Work required: For the entries presented below, indicate the number of lines that include the word "TIMESTAMP", adding nothing else.

........

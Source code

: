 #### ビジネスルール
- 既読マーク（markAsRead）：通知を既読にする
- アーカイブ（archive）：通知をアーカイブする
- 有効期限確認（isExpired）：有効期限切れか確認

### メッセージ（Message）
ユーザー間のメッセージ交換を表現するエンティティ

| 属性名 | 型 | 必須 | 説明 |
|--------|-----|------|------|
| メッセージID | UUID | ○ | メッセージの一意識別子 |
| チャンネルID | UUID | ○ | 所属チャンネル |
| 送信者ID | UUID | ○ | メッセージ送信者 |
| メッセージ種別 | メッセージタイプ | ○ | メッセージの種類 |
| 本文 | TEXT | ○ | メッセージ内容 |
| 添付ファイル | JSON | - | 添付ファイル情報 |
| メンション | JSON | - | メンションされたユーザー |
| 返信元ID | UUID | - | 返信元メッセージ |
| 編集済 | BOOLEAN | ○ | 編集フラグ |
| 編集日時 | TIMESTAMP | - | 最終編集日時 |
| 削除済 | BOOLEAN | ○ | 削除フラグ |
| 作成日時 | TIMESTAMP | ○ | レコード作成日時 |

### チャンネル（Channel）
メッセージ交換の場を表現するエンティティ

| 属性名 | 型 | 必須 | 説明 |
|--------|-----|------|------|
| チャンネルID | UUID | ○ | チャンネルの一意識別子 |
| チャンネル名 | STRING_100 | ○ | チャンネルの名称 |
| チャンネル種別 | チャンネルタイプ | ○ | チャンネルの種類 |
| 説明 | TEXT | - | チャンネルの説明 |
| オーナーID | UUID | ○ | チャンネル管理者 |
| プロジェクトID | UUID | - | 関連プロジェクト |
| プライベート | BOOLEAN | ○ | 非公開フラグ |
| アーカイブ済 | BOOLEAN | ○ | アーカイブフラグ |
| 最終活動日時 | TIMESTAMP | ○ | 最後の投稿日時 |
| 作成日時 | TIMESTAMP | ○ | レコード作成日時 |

........

Answer below: 4